Se la tua azienda li prevede, confrontati con i tuoi responsabili dei settori marketing e commerciale. Ti aiuteranno a capire se il tuo ambito merceologico e settoriale possa goderne (al 99% dei casi sì) e, soprattutto, se l’investimento in termini di soldi e tempo lavoro possa essere affrontato.

Non credere a chi ti dice che ormai fare un sito è diventato alla portata di tutti

“Ma sì dai, ora con WordPress è tutto molto facile e anche mio cuggggino che ha 15 anni se l’è fatto da sè, quindi vai tranquillo, leggi due tutorial in rete e sei a posto…”
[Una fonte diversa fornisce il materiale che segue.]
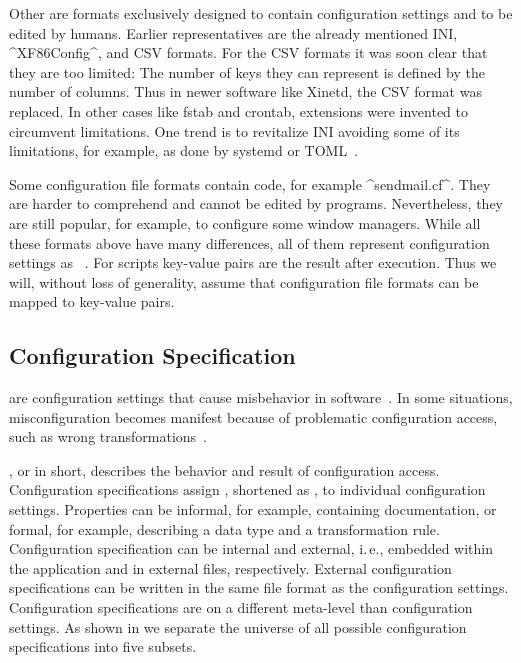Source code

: Other  are formats exclusively designed to contain configuration settings and to be edited by humans.
Earlier representatives are the already mentioned INI, ^XF86Config^, and CSV formats.
For the CSV formats it was soon clear that they are too limited:
The number of keys they can represent is defined by the number of columns.
Thus in newer software like Xinetd, the CSV format was replaced.
In other cases like fstab and crontab, extensions were invented to circumvent limitations.
One trend is to revitalize INI avoiding some of its limitations, for example, as done by systemd or TOML~\cite{papagiannopoulos2015json}.

Some configuration file formats contain code, for example ^sendmail.cf^.
They are harder to comprehend and cannot be edited by programs.
Nevertheless, they are still popular, for example, to configure some window managers.
While all these formats above have many differences, all of them represent configuration settings as ~\cite{jin2014configurations,rabkin2011static,xu2013blame,lathia2013open}.
For scripts key-value pairs are the result after execution.
Thus we will, without loss of generality, assume that configuration file formats can be mapped to key-value pairs.




\subsection{Configuration Specification}


 are configuration settings that cause misbehavior in software~\cite{yin2011empirical,mahajan2002bgp}.
In some situations, misconfiguration becomes manifest because of problematic configuration access, such as wrong transformations~\cite{xu2013blame}.


, or  in short, describes the behavior and result of configuration access.
Configuration specifications assign , shortened as , to individual configuration settings.
Properties can be informal, for example, containing documentation, or formal, for example, describing a data type and a transformation rule.
Configuration specification can be internal and external, i.\,e., embedded within the application and in external files, respectively.
External configuration specifications can be written in the same file format as the configuration settings.
Configuration specifications are on a different meta-level than configuration settings.
As shown in  we separate the universe of all possible configuration specifications into five subsets.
Un sito aziendale al 90% si può realizzare sfruttando WordPress, questa meravigliosa piattaforma che ha raggiunto un notevole livello di sviluppo da permettere vastissime possibilità, ma andiamo nel dettaglio del discorso: mettiamo pure che hai imparato ad usare benissimo la piattaforma, sai sceglierti con attenzione i temi più adatti al tuo scopo, graficamente hai avuto pure occhio ed è venuto bello da vedere (N.B.: per modificare il colore e dimensione del riquadro soprastante ho dovuto apporre modifiche al codice del tema di questo sito…ne saresti capace?), ma…

siti-laureatocostruire e gestire siti che portino engagement è un lavoro altamente professionale che comporta conoscenze tecniche che solo uno specialista può avere. Ma perchè? Semplice:

  • Un sito è un insieme enorme di pagine in codice html o php che dovrai dare in pasto a Google, il quale non è per niente di bocca buona. Considera pure il re dei motori un capricciosissimo bambino che vuole mangiare esclusivamente quello che piace a lui. Non solo, ha anche una mira incredibile nel buttare quello che lui considera robaccia (i siti fatti male) nella pattumiera (dalla terza pagina della SERP in poi e sono generoso).
  • Proprio perchè va offerto con ossequio a Google, bisogna avere dimestichezza con gli strumenti che lui stesso ti obbliga ad usare, parlo della Search console e Analytics, roba da smanettoni.
  • Un sito va mantenuto nel tempo, sia sul piano tecnico che su quello dei contenuti. Il suddetto bambinaccio infatti ha un fedele servitore, un algoritmo travestito da pinguino molto severo che non si lascia scappare niente, “qualità qualità qualità…” il suo mantra, per il quale vale lo stesso tipo di comportamento del primo punto. Ci sono molti argomenti importanti solo per questi due fattori, ne parleremo infatti in altri momenti.
  • Scelta corretta dell’hosting e settaggio: sai di cosa si parla? Se non hai familiarità con questo lavoro è un bel problema, perchè ci sarà anche lui a concorrere per il buon successo del tuo sito. Anche questo argomento non è del tutto semplice per chi non è del mestiere.

Direi che per ora è sufficiente fermarsi qui, ritengo di aver indicato abbastanza motivazioni per sostenere che:

puoi arrangiarti da te?

No, mi dispiace, impossibile, specialmente se tieni alla buona reputazione della tua azienda.